Nothing but a number is wanted: the count of lines in the records below that include "original".
>>>>>
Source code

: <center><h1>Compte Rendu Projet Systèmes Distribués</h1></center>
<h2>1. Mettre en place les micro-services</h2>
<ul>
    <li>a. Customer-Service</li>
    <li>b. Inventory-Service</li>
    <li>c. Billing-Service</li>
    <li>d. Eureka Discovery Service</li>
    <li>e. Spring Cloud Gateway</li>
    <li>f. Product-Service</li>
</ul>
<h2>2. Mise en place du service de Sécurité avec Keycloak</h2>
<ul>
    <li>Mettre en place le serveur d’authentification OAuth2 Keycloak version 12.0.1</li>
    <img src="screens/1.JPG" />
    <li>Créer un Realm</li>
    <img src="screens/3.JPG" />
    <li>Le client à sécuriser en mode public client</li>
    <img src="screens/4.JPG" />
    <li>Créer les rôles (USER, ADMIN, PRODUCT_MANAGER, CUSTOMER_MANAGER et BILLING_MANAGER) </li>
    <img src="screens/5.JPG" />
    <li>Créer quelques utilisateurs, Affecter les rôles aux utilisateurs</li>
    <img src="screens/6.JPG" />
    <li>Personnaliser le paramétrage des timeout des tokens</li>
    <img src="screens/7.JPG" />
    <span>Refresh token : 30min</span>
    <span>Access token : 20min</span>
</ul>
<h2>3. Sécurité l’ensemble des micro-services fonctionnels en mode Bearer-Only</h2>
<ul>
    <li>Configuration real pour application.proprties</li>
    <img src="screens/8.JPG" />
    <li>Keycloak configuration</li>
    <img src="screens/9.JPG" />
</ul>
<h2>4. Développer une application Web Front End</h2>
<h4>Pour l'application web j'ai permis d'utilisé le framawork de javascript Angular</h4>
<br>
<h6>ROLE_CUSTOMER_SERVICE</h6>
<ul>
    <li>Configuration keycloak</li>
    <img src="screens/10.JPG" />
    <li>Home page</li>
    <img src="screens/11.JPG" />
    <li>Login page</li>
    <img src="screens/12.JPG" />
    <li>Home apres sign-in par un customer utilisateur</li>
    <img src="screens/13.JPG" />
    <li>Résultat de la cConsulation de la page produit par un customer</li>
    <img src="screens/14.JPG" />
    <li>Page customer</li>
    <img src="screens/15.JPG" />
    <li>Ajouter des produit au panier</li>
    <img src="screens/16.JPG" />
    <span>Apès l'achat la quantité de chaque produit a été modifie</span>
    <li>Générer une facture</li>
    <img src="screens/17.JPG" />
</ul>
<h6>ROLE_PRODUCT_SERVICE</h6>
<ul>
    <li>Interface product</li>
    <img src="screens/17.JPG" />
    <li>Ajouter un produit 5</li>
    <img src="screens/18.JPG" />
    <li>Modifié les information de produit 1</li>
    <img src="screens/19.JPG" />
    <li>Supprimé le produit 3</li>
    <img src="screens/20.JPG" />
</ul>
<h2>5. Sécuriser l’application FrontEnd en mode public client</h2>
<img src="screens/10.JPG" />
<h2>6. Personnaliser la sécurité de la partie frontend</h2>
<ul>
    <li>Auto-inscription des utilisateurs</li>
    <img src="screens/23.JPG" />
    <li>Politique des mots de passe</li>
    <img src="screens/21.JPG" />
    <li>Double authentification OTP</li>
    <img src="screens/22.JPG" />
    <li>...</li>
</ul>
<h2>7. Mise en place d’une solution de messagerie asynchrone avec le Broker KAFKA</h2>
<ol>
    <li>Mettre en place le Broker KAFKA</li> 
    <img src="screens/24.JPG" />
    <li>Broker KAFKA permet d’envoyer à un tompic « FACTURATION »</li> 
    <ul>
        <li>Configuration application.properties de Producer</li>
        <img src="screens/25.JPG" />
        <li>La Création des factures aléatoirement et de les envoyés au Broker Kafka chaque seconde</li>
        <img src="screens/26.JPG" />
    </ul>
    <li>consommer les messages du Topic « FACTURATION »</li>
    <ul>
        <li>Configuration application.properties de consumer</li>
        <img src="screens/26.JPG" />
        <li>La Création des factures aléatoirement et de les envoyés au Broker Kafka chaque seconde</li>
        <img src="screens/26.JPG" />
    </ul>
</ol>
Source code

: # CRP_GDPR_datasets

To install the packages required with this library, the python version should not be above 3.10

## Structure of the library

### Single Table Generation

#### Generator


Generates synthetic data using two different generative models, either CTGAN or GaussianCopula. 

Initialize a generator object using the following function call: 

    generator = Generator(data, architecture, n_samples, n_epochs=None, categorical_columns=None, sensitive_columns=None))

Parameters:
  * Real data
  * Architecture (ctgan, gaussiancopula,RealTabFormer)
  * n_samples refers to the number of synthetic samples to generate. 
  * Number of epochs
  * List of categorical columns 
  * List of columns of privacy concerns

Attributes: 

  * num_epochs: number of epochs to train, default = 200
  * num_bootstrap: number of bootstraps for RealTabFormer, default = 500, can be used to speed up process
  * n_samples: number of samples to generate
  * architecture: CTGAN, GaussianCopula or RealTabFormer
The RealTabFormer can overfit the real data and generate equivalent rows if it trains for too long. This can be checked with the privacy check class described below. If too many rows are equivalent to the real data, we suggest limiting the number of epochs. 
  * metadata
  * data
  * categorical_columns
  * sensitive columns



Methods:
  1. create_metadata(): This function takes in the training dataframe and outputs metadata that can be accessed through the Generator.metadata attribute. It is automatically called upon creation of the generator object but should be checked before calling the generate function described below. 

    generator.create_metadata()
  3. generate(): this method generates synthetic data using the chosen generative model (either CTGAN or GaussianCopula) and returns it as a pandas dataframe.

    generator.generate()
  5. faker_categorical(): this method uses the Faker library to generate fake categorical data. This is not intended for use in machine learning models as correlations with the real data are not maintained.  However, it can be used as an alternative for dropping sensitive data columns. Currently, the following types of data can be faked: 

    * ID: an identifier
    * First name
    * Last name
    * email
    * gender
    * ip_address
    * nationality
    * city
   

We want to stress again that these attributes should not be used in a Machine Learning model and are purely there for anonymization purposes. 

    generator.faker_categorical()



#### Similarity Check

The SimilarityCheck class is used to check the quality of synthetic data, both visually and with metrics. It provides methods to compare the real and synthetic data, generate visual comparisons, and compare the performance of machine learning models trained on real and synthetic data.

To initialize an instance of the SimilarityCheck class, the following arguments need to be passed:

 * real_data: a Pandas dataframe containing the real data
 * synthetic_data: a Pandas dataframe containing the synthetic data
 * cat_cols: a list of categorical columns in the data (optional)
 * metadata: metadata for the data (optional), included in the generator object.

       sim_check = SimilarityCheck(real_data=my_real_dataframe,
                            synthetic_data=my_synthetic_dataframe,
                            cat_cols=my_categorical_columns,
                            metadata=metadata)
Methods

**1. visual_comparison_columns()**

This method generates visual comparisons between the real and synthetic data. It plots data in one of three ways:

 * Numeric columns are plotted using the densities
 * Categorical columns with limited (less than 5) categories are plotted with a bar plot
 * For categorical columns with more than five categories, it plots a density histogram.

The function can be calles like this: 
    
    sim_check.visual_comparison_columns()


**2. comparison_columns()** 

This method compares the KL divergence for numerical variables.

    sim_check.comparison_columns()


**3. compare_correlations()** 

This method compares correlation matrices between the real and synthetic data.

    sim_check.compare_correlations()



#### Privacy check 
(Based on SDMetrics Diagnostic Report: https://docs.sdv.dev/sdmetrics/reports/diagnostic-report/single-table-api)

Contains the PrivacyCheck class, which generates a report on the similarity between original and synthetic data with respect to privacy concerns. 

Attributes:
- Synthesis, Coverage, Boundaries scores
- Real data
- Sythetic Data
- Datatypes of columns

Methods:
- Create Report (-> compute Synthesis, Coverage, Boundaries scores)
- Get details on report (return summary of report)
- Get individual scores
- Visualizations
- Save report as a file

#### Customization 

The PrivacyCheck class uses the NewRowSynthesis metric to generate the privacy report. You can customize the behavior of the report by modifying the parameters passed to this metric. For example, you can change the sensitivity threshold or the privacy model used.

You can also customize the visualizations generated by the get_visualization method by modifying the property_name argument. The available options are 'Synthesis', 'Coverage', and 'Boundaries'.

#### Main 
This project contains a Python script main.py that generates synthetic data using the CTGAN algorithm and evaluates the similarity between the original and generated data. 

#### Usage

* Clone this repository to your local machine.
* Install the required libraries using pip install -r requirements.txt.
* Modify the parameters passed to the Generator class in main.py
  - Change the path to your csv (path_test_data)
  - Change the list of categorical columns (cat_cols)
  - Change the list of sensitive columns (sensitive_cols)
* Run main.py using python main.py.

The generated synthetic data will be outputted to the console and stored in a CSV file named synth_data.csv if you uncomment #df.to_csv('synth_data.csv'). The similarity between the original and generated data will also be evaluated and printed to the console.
<<<<<
▶ **Written reply**:
3